**ACTIVITY**
In the records that follow, find each line containing "numbered" and copy it.

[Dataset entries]
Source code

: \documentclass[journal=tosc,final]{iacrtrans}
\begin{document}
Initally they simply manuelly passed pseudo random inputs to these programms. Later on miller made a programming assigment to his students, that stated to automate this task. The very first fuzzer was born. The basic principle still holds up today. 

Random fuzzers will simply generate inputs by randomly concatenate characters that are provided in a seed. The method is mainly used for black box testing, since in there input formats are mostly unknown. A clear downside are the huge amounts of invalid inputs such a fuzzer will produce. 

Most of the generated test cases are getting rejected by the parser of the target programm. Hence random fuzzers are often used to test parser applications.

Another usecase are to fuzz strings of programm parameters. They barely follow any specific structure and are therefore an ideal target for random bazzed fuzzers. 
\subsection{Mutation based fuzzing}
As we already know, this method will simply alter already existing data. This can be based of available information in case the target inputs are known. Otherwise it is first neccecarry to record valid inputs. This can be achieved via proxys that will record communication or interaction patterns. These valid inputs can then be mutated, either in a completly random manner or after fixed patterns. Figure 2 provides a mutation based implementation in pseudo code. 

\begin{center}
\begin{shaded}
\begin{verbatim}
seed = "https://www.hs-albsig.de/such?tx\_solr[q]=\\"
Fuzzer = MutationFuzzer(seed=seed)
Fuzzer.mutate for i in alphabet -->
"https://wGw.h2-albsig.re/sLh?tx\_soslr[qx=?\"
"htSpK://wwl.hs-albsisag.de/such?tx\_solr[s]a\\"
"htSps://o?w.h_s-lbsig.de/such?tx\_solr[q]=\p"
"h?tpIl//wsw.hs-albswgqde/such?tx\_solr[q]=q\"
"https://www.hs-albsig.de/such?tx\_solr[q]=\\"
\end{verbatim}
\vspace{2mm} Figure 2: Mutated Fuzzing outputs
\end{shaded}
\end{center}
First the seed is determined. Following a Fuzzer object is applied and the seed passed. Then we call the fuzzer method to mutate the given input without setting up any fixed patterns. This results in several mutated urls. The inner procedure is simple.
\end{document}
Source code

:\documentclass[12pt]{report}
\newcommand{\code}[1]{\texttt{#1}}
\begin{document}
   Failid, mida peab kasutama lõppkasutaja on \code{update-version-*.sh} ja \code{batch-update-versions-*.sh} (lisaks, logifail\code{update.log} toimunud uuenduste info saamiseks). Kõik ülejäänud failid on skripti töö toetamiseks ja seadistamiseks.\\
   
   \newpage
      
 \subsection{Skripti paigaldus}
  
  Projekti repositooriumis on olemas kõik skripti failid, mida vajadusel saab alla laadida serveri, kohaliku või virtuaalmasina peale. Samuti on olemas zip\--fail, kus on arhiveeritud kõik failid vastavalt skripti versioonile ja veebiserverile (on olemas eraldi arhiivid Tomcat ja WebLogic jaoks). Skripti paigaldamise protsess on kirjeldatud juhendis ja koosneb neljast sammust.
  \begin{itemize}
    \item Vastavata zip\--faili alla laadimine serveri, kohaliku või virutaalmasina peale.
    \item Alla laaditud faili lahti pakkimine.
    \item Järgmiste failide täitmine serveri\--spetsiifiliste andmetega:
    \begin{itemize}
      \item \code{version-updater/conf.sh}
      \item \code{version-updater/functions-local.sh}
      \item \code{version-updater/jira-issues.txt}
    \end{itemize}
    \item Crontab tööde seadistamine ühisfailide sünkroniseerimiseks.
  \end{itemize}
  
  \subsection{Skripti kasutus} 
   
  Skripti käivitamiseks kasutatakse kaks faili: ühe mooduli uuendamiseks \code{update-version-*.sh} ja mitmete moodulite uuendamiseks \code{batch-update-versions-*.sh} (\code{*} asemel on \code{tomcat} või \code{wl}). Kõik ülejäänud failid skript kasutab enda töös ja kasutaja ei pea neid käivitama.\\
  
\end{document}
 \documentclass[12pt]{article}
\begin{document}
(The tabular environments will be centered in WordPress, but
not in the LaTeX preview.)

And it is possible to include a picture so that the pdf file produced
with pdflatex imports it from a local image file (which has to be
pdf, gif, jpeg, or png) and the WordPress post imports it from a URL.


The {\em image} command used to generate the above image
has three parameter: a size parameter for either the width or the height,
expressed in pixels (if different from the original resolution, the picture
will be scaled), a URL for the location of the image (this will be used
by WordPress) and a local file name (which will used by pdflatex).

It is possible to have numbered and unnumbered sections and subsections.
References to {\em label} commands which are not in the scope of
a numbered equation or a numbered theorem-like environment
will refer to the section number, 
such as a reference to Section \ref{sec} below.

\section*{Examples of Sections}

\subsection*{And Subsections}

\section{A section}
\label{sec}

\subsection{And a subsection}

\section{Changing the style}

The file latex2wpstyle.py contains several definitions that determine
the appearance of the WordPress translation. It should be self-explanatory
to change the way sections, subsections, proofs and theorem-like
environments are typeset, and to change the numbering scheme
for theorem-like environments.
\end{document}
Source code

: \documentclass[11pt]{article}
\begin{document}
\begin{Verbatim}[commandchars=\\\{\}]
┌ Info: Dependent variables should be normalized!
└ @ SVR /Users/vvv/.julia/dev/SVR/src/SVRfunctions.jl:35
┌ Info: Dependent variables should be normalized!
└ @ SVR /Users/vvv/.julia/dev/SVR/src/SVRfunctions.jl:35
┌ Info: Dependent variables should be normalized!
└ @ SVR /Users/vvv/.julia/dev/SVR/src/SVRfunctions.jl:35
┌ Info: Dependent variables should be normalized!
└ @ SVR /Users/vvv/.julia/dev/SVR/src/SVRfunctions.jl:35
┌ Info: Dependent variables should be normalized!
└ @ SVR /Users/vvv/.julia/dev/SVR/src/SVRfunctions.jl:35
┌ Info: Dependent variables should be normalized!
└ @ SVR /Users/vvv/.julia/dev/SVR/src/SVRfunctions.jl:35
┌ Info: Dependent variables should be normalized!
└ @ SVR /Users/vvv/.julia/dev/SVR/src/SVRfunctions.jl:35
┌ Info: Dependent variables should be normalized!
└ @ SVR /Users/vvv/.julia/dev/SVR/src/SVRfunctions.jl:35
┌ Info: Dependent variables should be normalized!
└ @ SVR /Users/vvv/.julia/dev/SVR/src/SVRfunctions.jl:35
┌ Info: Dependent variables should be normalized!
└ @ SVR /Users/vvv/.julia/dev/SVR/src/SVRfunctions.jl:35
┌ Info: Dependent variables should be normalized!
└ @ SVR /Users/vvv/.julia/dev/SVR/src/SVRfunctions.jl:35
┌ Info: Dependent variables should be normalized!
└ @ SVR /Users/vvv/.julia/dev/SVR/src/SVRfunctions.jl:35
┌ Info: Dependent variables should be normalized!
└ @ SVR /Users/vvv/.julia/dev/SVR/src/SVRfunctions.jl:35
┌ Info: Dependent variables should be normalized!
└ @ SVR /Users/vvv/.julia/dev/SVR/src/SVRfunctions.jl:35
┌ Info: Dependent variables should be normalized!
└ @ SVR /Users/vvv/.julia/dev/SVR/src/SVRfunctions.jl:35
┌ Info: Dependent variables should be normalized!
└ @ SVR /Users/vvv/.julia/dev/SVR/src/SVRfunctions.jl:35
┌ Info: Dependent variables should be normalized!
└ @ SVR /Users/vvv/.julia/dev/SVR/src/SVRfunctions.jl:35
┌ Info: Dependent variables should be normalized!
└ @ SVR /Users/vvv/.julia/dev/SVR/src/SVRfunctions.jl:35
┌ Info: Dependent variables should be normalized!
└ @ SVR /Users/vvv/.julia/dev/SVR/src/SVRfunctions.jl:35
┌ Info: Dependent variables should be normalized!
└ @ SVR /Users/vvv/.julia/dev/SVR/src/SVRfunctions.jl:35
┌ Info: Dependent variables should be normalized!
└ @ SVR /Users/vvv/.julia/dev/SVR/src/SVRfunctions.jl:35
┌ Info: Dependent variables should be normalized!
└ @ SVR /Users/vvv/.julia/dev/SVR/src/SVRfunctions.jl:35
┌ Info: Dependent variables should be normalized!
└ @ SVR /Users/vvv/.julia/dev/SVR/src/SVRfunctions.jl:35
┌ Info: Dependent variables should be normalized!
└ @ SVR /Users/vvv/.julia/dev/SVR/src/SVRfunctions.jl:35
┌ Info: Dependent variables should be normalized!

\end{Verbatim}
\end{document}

**YOUR SOLUTION**
It is possible to have numbered and unnumbered sections and subsections.
a numbered equation or a numbered theorem-like environment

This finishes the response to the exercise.